The Bubble Nebula is NGC 7635 in Cassiopeia (often discussed in amateur circles because it’s an H II/stellar-wind bubble with associated cool gas). For radio observing, the key idea is that you generally won’t “see the Bubble Nebula” the way you do in optical images; instead, you try to detect neutral hydrogen (HI) spectral-line emission near 1420 MHz from gas along (and possibly near) that direction, plus you also pick up continuum/receiver noise and—importantly—local RFI.

1) What amateurs can realistically target

1) 21 cm / HI line around 1420.40575 MHz (rest frequency)

  • Many “hydrogen line” amateur setups listen around 1420 MHz with an SDR and a directional antenna.
  • You’ll detect spectral features (a “spectrum”) rather than a visually distinct nebula.

  • 2) Continuum at 1420 MHz (harder for this object)
  • The nebula’s synchrotron/free-free radio brightness is usually not strong enough for small amateur antennas to make a clean detection, compared with the Galactic background.

2) Pointing info (where to aim)

If you want the right sky position for the Bubble Nebula:

  • RA: 23h 20m 48.3s
  • Dec: +61° 12′ 6.12″
  • Constellation: Cassiopeia
  • Distance: ~7100 light-years
    These are commonly used reference coordinates for NGC 7635.

3) Equipment approach (typical amateur “HI line” workflow)

  • Antenna: a dish or yagi feed arrangement that actually gives you some gain (otherwise the Galactic noise dominates).
  • Front end: low-noise amplification (LNA) is crucial. Putting gain right at/near the feed helps.
  • Receiver: usually an SDR (wide enough bandwidth, stable tuning).
  • Software: spectrum/waterfall display + routines to record spectra vs time.

What you’re looking for:

  • When you point at/near the NGC 7635 direction, you may see HI line emission/absorption components at different velocities (Doppler-shifted from the rest frequency).
  • The “signature” is subtle—so most successful amateur work relies on good RFI filtering and careful calibration (see next section).

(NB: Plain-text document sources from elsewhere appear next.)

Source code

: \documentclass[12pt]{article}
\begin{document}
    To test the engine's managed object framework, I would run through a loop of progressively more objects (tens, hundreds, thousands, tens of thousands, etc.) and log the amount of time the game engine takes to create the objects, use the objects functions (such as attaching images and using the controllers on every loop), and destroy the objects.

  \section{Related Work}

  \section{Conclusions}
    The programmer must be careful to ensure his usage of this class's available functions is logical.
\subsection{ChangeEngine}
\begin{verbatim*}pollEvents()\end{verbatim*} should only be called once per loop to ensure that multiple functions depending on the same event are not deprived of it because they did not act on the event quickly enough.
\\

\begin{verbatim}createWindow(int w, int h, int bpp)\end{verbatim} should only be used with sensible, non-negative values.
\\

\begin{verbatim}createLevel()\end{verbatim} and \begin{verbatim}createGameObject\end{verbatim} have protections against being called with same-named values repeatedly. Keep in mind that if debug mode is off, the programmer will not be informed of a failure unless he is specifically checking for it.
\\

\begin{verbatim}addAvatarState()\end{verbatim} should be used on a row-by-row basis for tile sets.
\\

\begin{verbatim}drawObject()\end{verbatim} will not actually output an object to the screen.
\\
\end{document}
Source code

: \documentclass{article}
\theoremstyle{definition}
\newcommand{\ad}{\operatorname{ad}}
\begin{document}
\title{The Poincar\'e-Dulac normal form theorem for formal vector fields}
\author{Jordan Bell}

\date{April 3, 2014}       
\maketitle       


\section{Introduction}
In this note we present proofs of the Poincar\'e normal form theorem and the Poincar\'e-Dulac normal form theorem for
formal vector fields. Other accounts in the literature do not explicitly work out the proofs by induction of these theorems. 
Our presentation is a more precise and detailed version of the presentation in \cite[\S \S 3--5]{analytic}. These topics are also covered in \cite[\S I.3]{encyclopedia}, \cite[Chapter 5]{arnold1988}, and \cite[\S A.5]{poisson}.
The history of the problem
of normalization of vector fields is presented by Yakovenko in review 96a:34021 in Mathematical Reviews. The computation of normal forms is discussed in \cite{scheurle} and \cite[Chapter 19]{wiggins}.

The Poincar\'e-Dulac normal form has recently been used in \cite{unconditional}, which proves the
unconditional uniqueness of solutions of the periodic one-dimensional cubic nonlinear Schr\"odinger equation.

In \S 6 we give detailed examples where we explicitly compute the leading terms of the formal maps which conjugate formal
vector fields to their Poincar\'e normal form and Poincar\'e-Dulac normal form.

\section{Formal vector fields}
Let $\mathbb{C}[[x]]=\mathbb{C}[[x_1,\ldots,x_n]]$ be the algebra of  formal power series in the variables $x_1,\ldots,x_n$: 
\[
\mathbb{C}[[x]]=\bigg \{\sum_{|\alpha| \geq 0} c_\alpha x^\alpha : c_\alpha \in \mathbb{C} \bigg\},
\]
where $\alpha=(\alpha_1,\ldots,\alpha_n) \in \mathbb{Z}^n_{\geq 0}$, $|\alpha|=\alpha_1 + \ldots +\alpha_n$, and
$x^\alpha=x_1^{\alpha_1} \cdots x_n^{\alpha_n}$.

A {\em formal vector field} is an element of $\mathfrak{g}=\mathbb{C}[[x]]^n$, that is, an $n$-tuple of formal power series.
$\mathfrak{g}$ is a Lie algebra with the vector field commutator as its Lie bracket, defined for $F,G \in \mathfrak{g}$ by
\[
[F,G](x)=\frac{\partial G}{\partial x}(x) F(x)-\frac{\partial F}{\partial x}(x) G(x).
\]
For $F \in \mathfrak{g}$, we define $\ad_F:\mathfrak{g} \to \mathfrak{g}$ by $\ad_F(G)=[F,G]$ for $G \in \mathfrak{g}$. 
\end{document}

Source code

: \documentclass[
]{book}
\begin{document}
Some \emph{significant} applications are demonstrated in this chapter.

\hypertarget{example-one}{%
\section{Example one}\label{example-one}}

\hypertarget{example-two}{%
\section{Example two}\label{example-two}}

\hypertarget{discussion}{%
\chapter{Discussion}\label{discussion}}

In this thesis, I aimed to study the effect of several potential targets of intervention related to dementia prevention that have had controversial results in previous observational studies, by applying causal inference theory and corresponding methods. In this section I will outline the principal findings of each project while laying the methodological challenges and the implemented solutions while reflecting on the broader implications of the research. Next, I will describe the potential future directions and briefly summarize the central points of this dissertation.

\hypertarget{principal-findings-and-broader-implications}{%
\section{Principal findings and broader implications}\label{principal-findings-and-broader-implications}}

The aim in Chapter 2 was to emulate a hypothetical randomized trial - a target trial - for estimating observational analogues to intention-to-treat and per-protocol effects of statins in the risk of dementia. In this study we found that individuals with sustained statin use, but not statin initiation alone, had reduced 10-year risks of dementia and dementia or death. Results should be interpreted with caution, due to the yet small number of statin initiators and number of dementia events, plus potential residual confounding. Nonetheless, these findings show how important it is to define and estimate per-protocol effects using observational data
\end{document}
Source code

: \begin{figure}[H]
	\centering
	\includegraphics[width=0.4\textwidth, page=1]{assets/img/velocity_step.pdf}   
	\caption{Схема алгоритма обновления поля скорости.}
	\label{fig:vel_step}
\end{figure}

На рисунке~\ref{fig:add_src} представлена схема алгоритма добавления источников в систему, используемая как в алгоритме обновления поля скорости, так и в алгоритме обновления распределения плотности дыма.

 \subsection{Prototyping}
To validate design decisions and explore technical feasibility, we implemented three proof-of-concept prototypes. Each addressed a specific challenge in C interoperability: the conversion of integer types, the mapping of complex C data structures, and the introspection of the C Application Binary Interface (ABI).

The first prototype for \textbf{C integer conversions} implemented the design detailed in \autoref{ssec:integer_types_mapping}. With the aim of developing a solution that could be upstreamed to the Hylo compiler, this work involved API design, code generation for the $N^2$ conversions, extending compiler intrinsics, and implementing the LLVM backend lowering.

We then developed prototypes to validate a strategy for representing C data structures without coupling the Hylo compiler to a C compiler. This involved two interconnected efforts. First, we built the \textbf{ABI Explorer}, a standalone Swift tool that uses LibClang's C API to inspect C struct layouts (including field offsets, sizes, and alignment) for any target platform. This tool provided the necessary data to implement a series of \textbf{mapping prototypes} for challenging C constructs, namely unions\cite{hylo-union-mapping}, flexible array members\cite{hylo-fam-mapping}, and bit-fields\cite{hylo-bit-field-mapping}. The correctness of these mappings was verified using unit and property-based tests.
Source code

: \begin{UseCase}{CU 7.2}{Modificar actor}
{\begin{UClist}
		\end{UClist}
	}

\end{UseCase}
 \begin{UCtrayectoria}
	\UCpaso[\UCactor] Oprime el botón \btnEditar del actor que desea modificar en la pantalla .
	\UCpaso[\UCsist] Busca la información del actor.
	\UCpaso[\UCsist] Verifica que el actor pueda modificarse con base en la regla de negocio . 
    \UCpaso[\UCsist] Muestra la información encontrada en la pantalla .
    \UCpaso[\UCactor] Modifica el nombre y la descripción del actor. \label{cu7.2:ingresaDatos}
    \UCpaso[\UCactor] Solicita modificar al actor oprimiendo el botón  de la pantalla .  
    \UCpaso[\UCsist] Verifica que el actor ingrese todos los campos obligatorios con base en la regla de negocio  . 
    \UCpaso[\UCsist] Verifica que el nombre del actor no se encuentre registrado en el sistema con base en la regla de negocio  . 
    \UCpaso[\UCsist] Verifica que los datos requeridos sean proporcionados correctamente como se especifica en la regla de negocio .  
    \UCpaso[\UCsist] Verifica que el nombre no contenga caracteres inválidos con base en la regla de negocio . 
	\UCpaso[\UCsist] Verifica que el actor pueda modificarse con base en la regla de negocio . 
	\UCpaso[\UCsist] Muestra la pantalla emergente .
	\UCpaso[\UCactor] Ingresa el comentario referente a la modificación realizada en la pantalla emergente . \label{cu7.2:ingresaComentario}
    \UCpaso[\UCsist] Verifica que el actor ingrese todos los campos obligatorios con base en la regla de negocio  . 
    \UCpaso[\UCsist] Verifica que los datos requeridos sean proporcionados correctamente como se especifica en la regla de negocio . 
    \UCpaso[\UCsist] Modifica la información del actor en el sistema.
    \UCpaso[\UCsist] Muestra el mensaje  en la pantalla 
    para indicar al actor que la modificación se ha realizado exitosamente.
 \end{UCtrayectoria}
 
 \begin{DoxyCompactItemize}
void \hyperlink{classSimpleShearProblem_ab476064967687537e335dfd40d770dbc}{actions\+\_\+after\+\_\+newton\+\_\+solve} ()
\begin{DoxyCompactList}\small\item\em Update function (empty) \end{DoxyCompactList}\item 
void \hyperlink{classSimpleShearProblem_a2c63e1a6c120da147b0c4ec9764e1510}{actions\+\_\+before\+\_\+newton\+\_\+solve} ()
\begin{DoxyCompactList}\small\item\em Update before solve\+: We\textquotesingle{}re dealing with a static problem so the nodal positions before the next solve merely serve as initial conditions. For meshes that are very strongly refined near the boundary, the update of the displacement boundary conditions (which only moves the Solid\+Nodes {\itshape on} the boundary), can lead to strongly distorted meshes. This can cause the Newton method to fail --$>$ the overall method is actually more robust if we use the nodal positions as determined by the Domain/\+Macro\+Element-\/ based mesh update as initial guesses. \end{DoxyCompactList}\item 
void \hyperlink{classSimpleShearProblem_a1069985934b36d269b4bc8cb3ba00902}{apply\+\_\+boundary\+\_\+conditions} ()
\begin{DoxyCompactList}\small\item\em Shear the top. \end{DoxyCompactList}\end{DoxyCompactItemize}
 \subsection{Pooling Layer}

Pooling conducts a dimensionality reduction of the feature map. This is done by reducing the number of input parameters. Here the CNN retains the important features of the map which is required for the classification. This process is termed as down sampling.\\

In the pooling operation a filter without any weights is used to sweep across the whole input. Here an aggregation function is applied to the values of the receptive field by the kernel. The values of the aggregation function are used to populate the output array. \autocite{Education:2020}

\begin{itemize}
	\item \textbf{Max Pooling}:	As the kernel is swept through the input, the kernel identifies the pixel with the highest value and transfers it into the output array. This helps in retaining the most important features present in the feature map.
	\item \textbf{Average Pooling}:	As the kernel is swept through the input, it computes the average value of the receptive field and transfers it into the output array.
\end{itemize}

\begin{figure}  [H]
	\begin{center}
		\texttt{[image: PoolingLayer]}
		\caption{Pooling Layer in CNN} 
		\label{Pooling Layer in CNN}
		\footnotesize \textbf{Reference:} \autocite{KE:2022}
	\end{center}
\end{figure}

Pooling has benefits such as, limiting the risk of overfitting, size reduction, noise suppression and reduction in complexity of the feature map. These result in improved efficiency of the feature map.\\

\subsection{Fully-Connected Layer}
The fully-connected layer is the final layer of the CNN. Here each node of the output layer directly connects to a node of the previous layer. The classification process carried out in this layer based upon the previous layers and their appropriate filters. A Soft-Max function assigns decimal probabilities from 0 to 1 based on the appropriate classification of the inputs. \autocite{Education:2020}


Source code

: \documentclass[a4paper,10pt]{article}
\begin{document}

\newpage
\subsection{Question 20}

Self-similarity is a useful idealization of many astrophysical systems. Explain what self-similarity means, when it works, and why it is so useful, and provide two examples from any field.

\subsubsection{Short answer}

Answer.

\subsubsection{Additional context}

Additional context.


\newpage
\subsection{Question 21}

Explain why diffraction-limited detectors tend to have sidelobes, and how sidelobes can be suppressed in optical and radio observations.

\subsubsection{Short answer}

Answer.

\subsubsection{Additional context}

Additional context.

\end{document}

4) The big practical obstacles, which make this a difficult project.

  • RFI at 1420 MHz: This is often the limiting factor, not receiver sensitivity.
  • You’re measuring gas along the line of sight: HI emission at that frequency comes from large Galactic volumes, not just the nebula itself—so separating “Bubble Nebula-related” gas from everything else is difficult.
  • Doppler shift & bandwidth: The velocity you’re sampling determines where features appear in your spectrum.

5) A simple observing plan that often works better than “one shot”

1) Baseline: record spectra while pointing at a nearby “off” region (nearby RA/Dec, same elevation/azimuth as practical).
2) On-source: record spectra pointed at NGC 7635 coordinates for the same session.
3) Compare: subtract “off” from “on” (or just inspect differences) to reveal any direction-dependent excess.
4) Track local interference: note time segments where the spectrum is corrupted by persistent carriers/sweeps, and flag them out.